🚧 Note: The data warehouse integration is currently in
beta
. We are keen to gather as much feedback as possible so if you try this out, please let us know. You can email daniel.b@posthog.com, send feedback via the in-app support panel, or use one of our other support options.
Evaluating experiment metrics always depends on events. They rely on something happening at a certain point in time. If one of your data warehouse tables includes event-like data, you can use it as a primary or secondary metric for your trends experiment.
To use a data warehouse table with an experiment, you'll first need to join the events
table to your data warehouse table:
Navigate to the Data warehouse tab and click on Add join from the triple dot menu next to your table.
Join the
events
table to your data warehouse table:Under Source Table Key, specify a column that holds the value of the
distinct_id
present for the$feature_flag_called
event.Check Optimize for Experiments to ensure only the most recent matching event is joined to your table.
Under Source Timestamp Key, specify a column that represents the timestamp of the table row. It will be compared with the event timestamp to determine the most recent
$feature_flag_called
event for the row.
Once you've joined the events
table to your data warehouse table, you can use the data warehouse table as a primary or secondary metric for your experiment:
When picking your metrics, click on the Data warehouse tables category and select your table.
Specify the columns in your data warehouse table that represent the unique ID, the distinct ID, and the timestamp.
When you select a data warehouse table as a primary or secondary metric, PostHog sees it as an 'events-like' table and is thus able to use it to calculate results.

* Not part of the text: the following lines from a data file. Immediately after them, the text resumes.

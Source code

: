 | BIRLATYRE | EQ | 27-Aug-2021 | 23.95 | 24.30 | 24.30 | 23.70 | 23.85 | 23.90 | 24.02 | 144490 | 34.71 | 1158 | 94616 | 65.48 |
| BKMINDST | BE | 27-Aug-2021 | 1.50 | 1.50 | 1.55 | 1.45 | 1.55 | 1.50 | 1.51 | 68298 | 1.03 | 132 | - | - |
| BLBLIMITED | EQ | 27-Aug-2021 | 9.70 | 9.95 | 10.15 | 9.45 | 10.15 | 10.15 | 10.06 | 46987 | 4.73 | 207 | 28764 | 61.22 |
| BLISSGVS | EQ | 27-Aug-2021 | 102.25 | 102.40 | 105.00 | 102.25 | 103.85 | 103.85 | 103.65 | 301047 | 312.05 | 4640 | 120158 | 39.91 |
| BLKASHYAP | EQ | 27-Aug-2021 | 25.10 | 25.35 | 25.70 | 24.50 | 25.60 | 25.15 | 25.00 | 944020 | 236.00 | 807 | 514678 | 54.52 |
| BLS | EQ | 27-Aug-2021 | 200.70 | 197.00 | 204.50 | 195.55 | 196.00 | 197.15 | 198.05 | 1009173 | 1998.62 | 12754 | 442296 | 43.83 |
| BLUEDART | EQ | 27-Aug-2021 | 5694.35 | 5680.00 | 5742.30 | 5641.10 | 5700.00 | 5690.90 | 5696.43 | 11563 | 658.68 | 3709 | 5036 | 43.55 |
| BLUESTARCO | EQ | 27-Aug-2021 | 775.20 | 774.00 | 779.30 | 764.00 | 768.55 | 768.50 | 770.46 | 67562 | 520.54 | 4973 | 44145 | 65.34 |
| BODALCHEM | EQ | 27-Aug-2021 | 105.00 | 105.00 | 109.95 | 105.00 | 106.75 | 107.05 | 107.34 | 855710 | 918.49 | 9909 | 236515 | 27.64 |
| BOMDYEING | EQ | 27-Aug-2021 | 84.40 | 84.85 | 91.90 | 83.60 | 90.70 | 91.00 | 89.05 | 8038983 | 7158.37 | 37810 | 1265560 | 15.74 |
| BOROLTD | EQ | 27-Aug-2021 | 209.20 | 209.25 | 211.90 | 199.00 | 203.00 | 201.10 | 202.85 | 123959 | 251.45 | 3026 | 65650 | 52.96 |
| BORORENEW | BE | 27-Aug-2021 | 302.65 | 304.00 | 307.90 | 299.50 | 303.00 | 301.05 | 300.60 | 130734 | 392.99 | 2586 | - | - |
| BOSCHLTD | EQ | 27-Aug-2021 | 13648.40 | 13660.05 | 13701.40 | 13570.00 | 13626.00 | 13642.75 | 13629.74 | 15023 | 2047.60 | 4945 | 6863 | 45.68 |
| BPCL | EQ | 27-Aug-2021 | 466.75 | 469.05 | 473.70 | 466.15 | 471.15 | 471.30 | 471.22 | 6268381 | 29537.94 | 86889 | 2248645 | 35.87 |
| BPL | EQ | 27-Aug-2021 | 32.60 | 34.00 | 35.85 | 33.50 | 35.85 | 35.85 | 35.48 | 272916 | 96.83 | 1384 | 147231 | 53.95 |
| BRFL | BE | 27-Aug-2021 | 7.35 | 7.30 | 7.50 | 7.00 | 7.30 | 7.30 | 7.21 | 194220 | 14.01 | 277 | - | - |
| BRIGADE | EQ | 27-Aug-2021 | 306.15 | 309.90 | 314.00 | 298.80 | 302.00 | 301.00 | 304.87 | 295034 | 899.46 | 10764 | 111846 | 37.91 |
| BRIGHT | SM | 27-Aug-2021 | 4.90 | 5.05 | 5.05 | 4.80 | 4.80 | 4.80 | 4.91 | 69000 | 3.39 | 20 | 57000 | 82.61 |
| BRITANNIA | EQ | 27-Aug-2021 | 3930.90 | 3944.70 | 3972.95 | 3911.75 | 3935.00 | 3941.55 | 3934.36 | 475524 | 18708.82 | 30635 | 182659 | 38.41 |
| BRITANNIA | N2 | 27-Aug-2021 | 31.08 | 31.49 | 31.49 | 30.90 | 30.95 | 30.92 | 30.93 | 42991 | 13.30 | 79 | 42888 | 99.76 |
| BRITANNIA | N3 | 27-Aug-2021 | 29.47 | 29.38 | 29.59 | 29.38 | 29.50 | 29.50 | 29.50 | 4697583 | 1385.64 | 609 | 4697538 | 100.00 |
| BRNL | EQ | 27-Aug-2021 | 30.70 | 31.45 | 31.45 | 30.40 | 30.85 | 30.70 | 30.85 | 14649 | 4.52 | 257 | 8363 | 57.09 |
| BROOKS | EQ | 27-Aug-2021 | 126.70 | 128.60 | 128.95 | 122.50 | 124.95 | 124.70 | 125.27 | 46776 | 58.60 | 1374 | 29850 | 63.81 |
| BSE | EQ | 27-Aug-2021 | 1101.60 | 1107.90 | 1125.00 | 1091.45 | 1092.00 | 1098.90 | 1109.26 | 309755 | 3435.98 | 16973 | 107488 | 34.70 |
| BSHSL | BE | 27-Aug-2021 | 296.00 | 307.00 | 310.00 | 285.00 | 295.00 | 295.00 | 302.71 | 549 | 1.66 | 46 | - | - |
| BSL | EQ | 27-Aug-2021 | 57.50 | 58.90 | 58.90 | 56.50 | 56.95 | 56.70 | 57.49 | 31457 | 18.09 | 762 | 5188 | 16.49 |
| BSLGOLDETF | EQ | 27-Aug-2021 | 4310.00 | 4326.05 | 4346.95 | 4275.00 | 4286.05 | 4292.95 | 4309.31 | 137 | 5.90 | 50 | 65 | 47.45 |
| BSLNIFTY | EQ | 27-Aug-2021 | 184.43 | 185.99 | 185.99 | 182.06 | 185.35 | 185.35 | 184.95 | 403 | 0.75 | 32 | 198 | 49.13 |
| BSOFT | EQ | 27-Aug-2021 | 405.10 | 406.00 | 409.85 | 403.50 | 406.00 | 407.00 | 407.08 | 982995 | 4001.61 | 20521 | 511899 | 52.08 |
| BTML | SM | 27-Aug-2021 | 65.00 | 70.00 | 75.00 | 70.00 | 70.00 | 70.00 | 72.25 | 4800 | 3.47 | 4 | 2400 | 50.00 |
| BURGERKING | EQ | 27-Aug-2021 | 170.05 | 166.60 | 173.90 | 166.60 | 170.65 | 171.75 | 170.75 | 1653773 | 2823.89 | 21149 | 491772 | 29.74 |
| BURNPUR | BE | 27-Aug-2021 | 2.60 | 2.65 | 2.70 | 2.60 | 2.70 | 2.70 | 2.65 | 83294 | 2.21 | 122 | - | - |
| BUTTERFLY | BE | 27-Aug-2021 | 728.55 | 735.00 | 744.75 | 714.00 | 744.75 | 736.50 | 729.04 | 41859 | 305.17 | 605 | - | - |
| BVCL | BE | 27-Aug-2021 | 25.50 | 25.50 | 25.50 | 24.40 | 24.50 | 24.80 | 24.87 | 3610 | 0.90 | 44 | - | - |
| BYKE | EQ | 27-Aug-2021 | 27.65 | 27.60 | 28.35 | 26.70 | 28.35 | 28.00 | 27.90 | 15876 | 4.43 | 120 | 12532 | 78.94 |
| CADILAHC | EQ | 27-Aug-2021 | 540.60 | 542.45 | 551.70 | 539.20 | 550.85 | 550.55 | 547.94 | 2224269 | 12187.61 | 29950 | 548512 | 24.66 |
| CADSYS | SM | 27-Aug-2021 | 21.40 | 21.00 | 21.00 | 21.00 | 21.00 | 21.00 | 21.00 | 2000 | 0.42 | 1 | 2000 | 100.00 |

The PostHog uses the join to the events
table to determine which variant a given data warehouse table row is associated with. For trends experiments, the most recent $feature_flag_called
event before the row represents their active variant assignment:
Data Warehouse: timestamp=2024-01-03 12:00, distinct_id=user1Events:- 2024-01-02 12:00: (user1, variant='control') <- This event will be joined- 2024-01-03 18:00: (user1, variant='test') <- Ignored (occurs after data warehouse timestamp)